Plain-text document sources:
========================
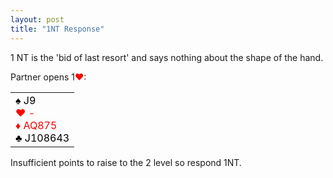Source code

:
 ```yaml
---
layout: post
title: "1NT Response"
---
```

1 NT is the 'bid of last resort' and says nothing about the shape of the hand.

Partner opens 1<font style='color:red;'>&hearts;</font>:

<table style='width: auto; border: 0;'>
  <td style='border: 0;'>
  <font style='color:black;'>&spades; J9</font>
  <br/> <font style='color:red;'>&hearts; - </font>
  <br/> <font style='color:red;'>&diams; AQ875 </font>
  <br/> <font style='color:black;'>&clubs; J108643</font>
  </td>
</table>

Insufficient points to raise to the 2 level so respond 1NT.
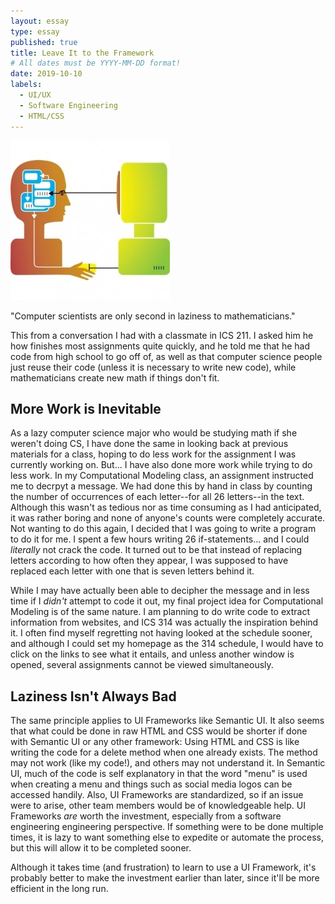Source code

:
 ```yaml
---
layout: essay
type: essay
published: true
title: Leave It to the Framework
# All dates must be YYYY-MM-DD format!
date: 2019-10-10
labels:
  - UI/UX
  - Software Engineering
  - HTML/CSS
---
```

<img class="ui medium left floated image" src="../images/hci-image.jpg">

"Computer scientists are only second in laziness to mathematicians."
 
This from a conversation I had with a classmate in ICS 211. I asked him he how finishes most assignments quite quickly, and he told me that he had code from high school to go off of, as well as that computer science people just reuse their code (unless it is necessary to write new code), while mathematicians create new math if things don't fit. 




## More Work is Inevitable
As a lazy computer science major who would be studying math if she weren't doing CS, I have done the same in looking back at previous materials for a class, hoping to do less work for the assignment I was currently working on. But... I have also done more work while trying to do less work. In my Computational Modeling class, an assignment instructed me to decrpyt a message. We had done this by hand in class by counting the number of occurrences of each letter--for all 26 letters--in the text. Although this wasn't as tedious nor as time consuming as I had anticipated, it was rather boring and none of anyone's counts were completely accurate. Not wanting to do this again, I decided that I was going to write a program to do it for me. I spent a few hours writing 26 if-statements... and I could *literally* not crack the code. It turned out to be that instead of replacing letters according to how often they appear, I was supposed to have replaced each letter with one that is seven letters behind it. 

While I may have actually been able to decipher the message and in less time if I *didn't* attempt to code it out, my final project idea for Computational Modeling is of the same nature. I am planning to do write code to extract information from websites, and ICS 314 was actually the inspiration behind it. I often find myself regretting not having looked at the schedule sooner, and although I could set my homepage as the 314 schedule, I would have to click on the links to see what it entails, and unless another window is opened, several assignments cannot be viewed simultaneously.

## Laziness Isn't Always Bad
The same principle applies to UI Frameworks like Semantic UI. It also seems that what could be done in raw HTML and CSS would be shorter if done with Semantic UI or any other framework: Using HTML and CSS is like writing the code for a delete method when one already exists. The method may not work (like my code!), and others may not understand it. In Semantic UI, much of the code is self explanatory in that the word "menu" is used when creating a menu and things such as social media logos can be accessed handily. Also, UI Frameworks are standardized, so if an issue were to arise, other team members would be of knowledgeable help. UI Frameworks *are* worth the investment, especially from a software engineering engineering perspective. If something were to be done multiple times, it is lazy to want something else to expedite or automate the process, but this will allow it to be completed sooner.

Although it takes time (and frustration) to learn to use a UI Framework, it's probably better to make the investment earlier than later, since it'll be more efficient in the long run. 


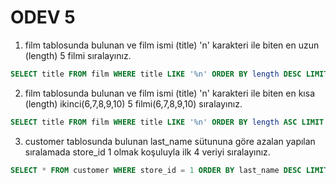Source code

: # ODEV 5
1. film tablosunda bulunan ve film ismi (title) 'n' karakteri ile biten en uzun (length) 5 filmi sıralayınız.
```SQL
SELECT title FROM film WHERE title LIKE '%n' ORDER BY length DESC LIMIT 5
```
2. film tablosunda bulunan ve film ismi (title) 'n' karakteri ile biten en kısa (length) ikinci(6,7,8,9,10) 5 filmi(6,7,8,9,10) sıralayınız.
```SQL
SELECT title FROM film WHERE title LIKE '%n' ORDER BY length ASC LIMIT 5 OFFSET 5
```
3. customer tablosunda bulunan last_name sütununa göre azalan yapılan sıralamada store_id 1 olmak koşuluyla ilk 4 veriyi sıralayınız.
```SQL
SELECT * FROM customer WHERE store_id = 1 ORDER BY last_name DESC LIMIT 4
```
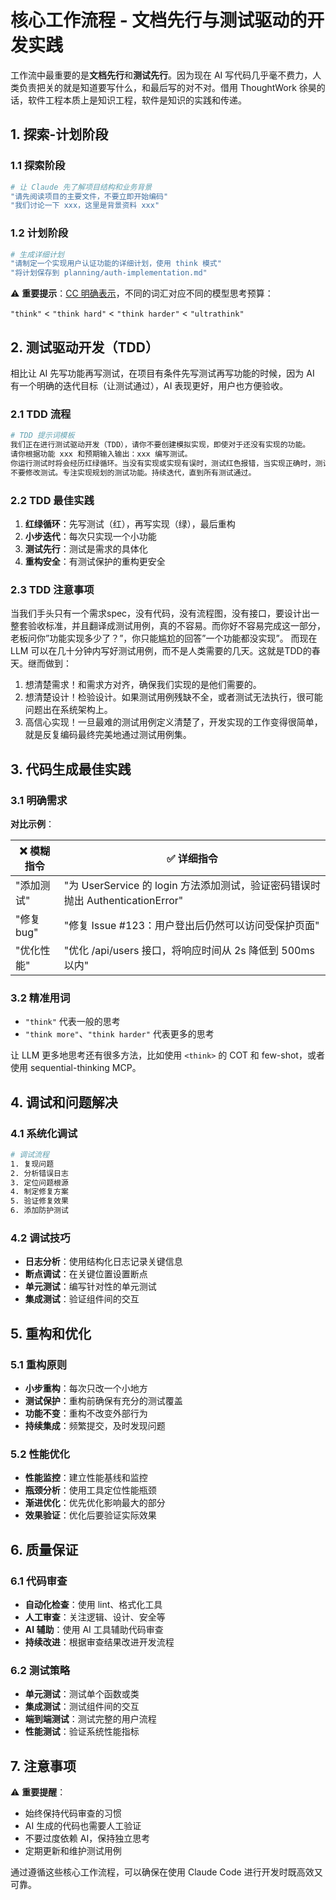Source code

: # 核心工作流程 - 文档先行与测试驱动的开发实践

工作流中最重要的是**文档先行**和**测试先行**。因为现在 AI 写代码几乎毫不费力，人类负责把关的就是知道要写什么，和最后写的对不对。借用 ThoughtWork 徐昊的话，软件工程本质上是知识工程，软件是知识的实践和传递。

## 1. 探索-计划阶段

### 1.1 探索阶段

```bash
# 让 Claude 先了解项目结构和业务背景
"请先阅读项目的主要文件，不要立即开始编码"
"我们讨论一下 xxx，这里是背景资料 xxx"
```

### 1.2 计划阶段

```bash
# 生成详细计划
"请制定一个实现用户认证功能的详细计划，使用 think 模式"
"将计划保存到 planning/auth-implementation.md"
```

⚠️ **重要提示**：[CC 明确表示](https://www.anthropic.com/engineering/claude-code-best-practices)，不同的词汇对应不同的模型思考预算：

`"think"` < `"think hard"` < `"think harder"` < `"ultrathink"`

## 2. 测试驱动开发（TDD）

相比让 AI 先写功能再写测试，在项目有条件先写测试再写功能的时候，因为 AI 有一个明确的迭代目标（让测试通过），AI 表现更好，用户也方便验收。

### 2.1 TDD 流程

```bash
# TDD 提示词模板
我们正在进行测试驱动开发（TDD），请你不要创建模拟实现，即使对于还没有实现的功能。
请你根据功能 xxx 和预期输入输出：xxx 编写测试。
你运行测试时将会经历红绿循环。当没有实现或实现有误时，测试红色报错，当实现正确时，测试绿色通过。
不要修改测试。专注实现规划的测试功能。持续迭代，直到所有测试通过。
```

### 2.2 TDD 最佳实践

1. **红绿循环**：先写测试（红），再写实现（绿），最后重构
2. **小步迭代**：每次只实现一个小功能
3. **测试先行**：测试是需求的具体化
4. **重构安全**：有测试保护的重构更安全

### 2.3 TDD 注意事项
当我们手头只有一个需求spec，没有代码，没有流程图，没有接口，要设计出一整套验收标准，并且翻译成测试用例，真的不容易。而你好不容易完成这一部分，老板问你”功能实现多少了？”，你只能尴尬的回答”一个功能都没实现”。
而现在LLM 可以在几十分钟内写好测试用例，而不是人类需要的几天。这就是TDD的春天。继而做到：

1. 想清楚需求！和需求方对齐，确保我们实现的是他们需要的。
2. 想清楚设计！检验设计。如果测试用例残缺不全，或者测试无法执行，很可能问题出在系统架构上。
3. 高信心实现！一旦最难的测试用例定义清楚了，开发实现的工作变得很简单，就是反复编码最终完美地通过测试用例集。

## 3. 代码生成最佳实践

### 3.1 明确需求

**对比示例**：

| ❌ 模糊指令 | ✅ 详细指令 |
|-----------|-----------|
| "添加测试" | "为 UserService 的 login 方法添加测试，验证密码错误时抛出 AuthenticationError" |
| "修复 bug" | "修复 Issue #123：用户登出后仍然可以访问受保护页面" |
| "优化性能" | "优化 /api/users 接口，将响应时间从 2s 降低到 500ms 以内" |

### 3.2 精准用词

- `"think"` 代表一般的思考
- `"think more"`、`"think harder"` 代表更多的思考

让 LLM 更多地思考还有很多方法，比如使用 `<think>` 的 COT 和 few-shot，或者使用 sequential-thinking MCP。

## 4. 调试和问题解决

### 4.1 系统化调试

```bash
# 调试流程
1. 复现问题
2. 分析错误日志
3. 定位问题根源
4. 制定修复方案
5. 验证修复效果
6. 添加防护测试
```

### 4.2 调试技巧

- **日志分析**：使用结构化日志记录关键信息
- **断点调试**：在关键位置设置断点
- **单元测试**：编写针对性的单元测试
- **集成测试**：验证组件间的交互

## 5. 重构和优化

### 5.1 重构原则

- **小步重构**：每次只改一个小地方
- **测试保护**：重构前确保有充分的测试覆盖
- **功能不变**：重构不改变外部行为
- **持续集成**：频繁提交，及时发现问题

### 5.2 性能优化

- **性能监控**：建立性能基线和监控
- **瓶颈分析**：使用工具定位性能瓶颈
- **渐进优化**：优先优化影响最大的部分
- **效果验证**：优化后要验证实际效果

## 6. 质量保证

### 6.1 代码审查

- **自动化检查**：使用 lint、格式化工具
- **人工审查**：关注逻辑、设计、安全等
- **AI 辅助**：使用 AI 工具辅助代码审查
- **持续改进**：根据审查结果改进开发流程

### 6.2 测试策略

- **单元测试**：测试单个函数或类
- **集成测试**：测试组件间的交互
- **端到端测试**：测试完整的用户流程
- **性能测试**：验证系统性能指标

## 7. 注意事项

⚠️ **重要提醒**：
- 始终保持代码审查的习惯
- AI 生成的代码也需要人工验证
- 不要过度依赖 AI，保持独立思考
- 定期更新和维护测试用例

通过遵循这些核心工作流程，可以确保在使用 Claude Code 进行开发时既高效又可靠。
========================
WORK INSTRUCTIONS:
Your reply should be one number: the count of lines above that hold the word "what".

YOUR SOLUTION:
2